┌──

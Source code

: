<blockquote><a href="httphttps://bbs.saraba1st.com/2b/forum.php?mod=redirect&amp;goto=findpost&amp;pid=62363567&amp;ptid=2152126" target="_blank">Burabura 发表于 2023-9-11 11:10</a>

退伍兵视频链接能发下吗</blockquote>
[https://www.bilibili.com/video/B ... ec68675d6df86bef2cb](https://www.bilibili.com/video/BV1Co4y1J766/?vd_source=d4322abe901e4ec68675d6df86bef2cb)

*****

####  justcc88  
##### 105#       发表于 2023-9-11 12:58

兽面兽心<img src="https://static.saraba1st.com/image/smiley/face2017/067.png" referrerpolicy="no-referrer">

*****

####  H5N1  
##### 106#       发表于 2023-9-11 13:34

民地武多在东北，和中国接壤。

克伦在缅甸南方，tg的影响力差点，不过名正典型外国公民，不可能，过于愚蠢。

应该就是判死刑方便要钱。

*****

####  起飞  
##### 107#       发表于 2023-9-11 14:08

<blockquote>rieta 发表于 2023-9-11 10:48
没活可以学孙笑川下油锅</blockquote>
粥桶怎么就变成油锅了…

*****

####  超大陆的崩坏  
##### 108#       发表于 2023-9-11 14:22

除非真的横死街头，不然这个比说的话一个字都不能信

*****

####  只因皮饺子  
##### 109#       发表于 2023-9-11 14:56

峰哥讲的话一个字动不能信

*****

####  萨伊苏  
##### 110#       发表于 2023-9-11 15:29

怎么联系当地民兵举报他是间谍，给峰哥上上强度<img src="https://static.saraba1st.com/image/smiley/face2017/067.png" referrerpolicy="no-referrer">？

└──

--- PROBLEM TO WORK ON ---
Print out all the entries above exactly.

--- ANSWER FOR THE TASK ---
Source code

:<blockquote><a href="httphttps://bbs.saraba1st.com/2b/forum.php?mod=redirect&amp;goto=findpost&amp;pid=62363567&amp;ptid=2152126" target="_blank">Burabura 发表于 2023-9-11 11:10</a>

退伍兵视频链接能发下吗</blockquote>
[https://www.bilibili.com/video/B ... ec68675d6df86bef2cb](https://www.bilibili.com/video/BV1Co4y1J766/?vd_source=d4322abe901e4ec68675d6df86bef2cb)

*****

####  justcc88  
##### 105#       发表于 2023-9-11 12:58

兽面兽心<img src="https://static.saraba1st.com/image/smiley/face2017/067.png" referrerpolicy="no-referrer">

*****

####  H5N1  
##### 106#       发表于 2023-9-11 13:34

民地武多在东北，和中国接壤。

克伦在缅甸南方，tg的影响力差点，不过名正典型外国公民，不可能，过于愚蠢。

应该就是判死刑方便要钱。

*****

####  起飞  
##### 107#       发表于 2023-9-11 14:08

<blockquote>rieta 发表于 2023-9-11 10:48
没活可以学孙笑川下油锅</blockquote>
粥桶怎么就变成油锅了…

*****

####  超大陆的崩坏  
##### 108#       发表于 2023-9-11 14:22

除非真的横死街头，不然这个比说的话一个字都不能信

*****

####  只因皮饺子  
##### 109#       发表于 2023-9-11 14:56

峰哥讲的话一个字动不能信

*****

####  萨伊苏  
##### 110#       发表于 2023-9-11 15:29

怎么联系当地民兵举报他是间谍，给峰哥上上强度<img src="https://static.saraba1st.com/image/smiley/face2017/067.png" referrerpolicy="no-referrer">？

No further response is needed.